Zwischen Einsen und Nullen: Frauen in der IT

Die IT-Branche: Sie steht für Innovation, Fortschritt und große Absatzmärkte. Software-Entwickler gestalten unseren Alltag mit, machen ihn leichter, strukturierter oder zumindest unterhaltsamer. In diesem Artikel stellen wir unsere Frauen aus der IT vor.

So zukunftsweisend die IT-Branche auch sein mag, das Geschlechterverhältnis ist leider noch ziemlich von gestern: Es sind eben doch meist Entwickler, keine Entwicklerinnen, die in den Development-Teams arbeiten. Laut Branchenverband Bitkom machen Frauen im IT-Bereich lediglich 15 Prozent der Beschäftigten aus, unter den Informatik-Studierenden immerhin 23 Prozent.

Frauen und Technik – da tut sich ein uraltes und überholtes Spannungsfeld auf. „Technik ist Männersache, Computer sowieso.“ „Das interessiert Frauen doch gar nicht…“ Solche Vorurteile sollten wir hinter uns lassen. Wir wissen: An Technik und programmierten Anwendungen kommt heutzutage niemand mehr vorbei. Die meisten Kinder, Mädchen wie Jungs, daddeln mittlerweile gleichermaßen auf dem Smartphone, dem Tablet oder dem Computer. Dieser Zeitgeist sorgt für IT-interessierte Frauen und Männer, die – jede und jeder auf ganz eigene Weise – ihr Fachwissen in die Arbeitswelt einbringen können.

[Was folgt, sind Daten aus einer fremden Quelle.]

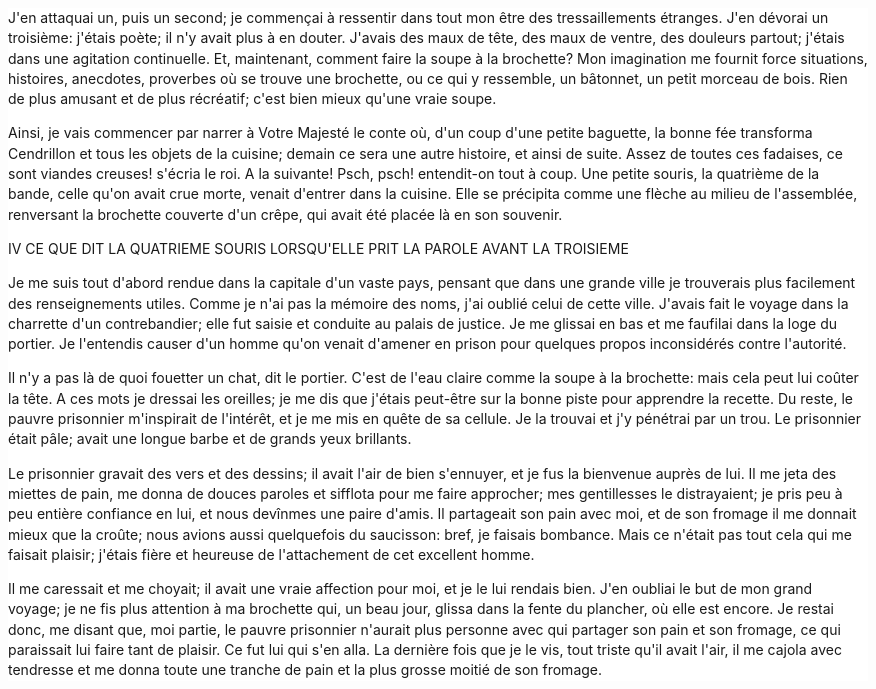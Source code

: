 J'en attaquai un, puis un second; je commençai à ressentir dans tout
mon être des tressaillements étranges. J'en dévorai un troisième:
j'étais poète; il n'y avait plus à en douter. J'avais des maux de
tête, des maux de ventre, des douleurs partout; j'étais dans une
agitation continuelle. Et, maintenant, comment faire la soupe à la
brochette? Mon imagination me fournit force situations, histoires,
anecdotes, proverbes où se trouve une brochette, ou ce qui y ressemble,
un bâtonnet, un petit morceau de bois. Rien de plus amusant et de plus
récréatif; c'est bien mieux qu'une vraie soupe.

Ainsi, je vais commencer par narrer à Votre Majesté le conte où, d'un
coup d'une petite baguette, la bonne fée transforma Cendrillon et tous
les objets de la cuisine; demain ce sera une autre histoire, et ainsi de
suite. Assez de toutes ces fadaises, ce sont viandes creuses! s'écria
le roi. A la suivante! Psch, psch! entendit-on tout à coup. Une petite
souris, la quatrième de la bande, celle qu'on avait crue morte, venait
d'entrer dans la cuisine. Elle se précipita comme une flèche au milieu
de l'assemblée, renversant la brochette couverte d'un crêpe, qui avait
été placée là en son souvenir.

IV CE QUE DIT LA QUATRIEME SOURIS LORSQU'ELLE PRIT LA PAROLE AVANT LA
TROISIEME

Je me suis tout d'abord rendue dans la capitale d'un vaste pays,
pensant que dans une grande ville je trouverais plus facilement des
renseignements utiles. Comme je n'ai pas la mémoire des noms, j'ai
oublié celui de cette ville. J'avais fait le voyage dans la charrette
d'un contrebandier; elle fut saisie et conduite au palais de justice.
Je me glissai en bas et me faufilai dans la loge du portier. Je
l'entendis causer d'un homme qu'on venait d'amener en prison pour
quelques propos inconsidérés contre l'autorité.

Il n'y a pas là de quoi fouetter un chat, dit le portier. C'est de
l'eau claire comme la soupe à la brochette: mais cela peut lui coûter
la tête. A ces mots je dressai les oreilles; je me dis que j'étais
peut-être sur la bonne piste pour apprendre la recette. Du reste, le
pauvre prisonnier m'inspirait de l'intérêt, et je me mis en quête de
sa cellule. Je la trouvai et j'y pénétrai par un trou. Le prisonnier
était pâle; avait une longue barbe et de grands yeux brillants.

Le prisonnier gravait des vers et des dessins; il avait l'air de bien
s'ennuyer, et je fus la bienvenue auprès de lui. Il me jeta des miettes
de pain, me donna de douces paroles et sifflota pour me faire approcher;
mes gentillesses le distrayaient; je pris peu à peu entière confiance en
lui, et nous devînmes une paire d'amis. Il partageait son pain avec
moi, et de son fromage il me donnait mieux que la croûte; nous avions
aussi quelquefois du saucisson: bref, je faisais bombance. Mais ce
n'était pas tout cela qui me faisait plaisir; j'étais fière et
heureuse de l'attachement de cet excellent homme.

Il me caressait et me choyait; il avait une vraie affection pour moi, et
je le lui rendais bien. J'en oubliai le but de mon grand voyage; je ne
fis plus attention à ma brochette qui, un beau jour, glissa dans la
fente du plancher, où elle est encore. Je restai donc, me disant que,
moi partie, le pauvre prisonnier n'aurait plus personne avec qui
partager son pain et son fromage, ce qui paraissait lui faire tant de
plaisir. Ce fut lui qui s'en alla. La dernière fois que je le vis, tout
triste qu'il avait l'air, il me cajola avec tendresse et me donna
toute une tranche de pain et la plus grosse moitié de son fromage.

v.l.n.r. Kerstin, Laura, Jennifer, Marjan, Anna

Auch bei „Wer liefert was“ werden die IT-Development-Teams zunehmend durch weibliche Kompetenz bereichert – eine Entwicklung, die erfreulich ist, aber noch weiter gehen muss. Wir möchten dazu ermutigen, alte Muster zu überdenken und für noch besser durchmischte Teams zu sorgen. Daher wollen wir Euch in den kommenden Wochen fünf Kolleginnen aus verschiedenen Arbeitsfeldern vorstellen: Was hat sie in die IT-Branche gelockt? Was reizt sie an ihrem Job? Was sind ihre Gedanken zur Rolle von Frauen in der IT-Branche?

Warum all das für uns interessant ist? Ganz einfach: Zunächst sind wir davon überzeugt, dass persönliches Interesse und individuelle Begabungen einen Einfluss darauf haben sollten, welchen beruflichen Weg jemand wählt – nicht das Geschlecht und damit verbundene Erwartungen. Das ist zum einen nur richtig und fair. Zum anderen ist es wirtschaftlich schlau. Ein modernes Internetunternehmen wie „Wer liefert was“ sollte auf Impulse aus der Frauenwelt nicht verzichten. Dazu zählen neben dem fachlichen Wissen auch spezielle Soft Skills: Viele berufstätige Frauen, so schreiben die Business Ladys, haben “immer noch die Hauptarbeit im Haushalt und bei der Kinderbetreuung [zu] tragen” und sich dadurch einen Sinn für Pragmatismus antrainiert, den die IT-Branche gut gebrauchen kann, um den Fokus weg vom ewigen „mehr, mehr, mehr“ und hin zu smarten und nützlichen Innovationen zu  bewegen.